[Data extracts Boundary: Start]

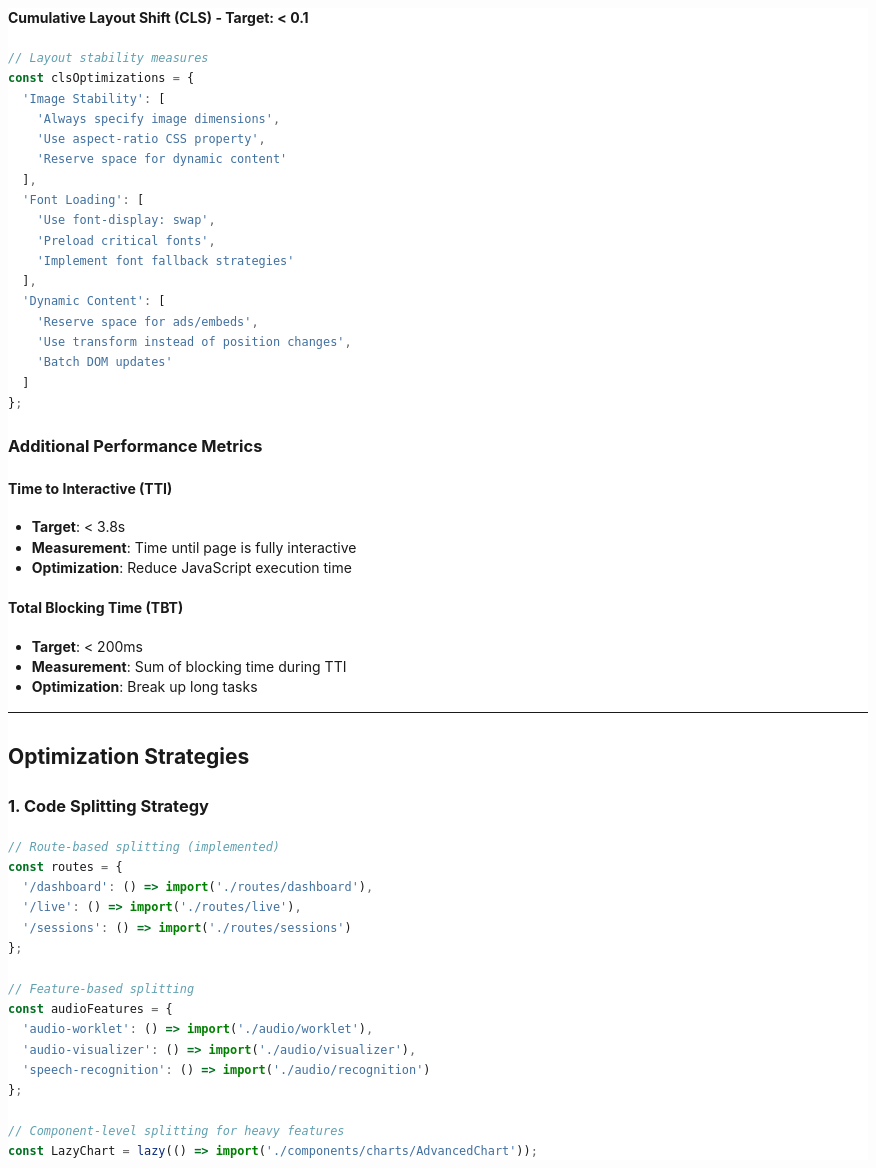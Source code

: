 
#### Cumulative Layout Shift (CLS) - Target: < 0.1
```typescript
// Layout stability measures
const clsOptimizations = {
  'Image Stability': [
    'Always specify image dimensions',
    'Use aspect-ratio CSS property',
    'Reserve space for dynamic content'
  ],
  'Font Loading': [
    'Use font-display: swap',
    'Preload critical fonts',
    'Implement font fallback strategies'
  ],
  'Dynamic Content': [
    'Reserve space for ads/embeds',
    'Use transform instead of position changes',
    'Batch DOM updates'
  ]
};
```

### Additional Performance Metrics

#### Time to Interactive (TTI)
- **Target**: < 3.8s
- **Measurement**: Time until page is fully interactive
- **Optimization**: Reduce JavaScript execution time

#### Total Blocking Time (TBT)
- **Target**: < 200ms
- **Measurement**: Sum of blocking time during TTI
- **Optimization**: Break up long tasks

---

## Optimization Strategies

### 1. Code Splitting Strategy

```typescript
// Route-based splitting (implemented)
const routes = {
  '/dashboard': () => import('./routes/dashboard'),
  '/live': () => import('./routes/live'),
  '/sessions': () => import('./routes/sessions')
};

// Feature-based splitting
const audioFeatures = {
  'audio-worklet': () => import('./audio/worklet'),
  'audio-visualizer': () => import('./audio/visualizer'),
  'speech-recognition': () => import('./audio/recognition')
};

// Component-level splitting for heavy features
const LazyChart = lazy(() => import('./components/charts/AdvancedChart'));
```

[Data extracts Boundary: End]

Exercise aim: Each line containing the word "based" needs to be copied from the data above.

Your solution:
// Route-based splitting (implemented)
// Feature-based splitting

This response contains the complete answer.